• **Task requirements**
What is needed is an exact transcription of the listing, with the images removed.

• **Input material**
● ● ● ● ● ● ●

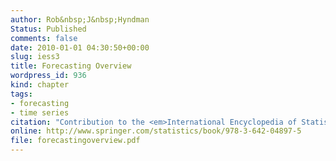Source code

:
 ```yaml
---
author: Rob&nbsp;J&nbsp;Hyndman
Status: Published
comments: false
date: 2010-01-01 04:30:50+00:00
slug: iess3
title: Forecasting Overview
wordpress_id: 936
kind: chapter
tags:
- forecasting
- time series
citation: "Contribution to the <em>International Encyclopedia of Statistical Science</em>, ed. Miodrag Lovric, Springer. pp.536-539"
online: http://www.springer.com/statistics/book/978-3-642-04897-5
file: forecastingoverview.pdf
---
```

● ● ● ● ● ● ●

• **Result**
Source code

:
 ```yaml
---
author: Rob&nbsp;J&nbsp;Hyndman
Status: Published
comments: false
date: 2010-01-01 04:30:50+00:00
slug: iess3
title: Forecasting Overview
wordpress_id: 936
kind: chapter
tags:
- forecasting
- time series
citation: "Contribution to the <em>International Encyclopedia of Statistical Science</em>, ed. Miodrag Lovric, Springer. pp.536-539"
online: http://www.springer.com/statistics/book/978-3-642-04897-5
file: forecastingoverview.pdf
---
```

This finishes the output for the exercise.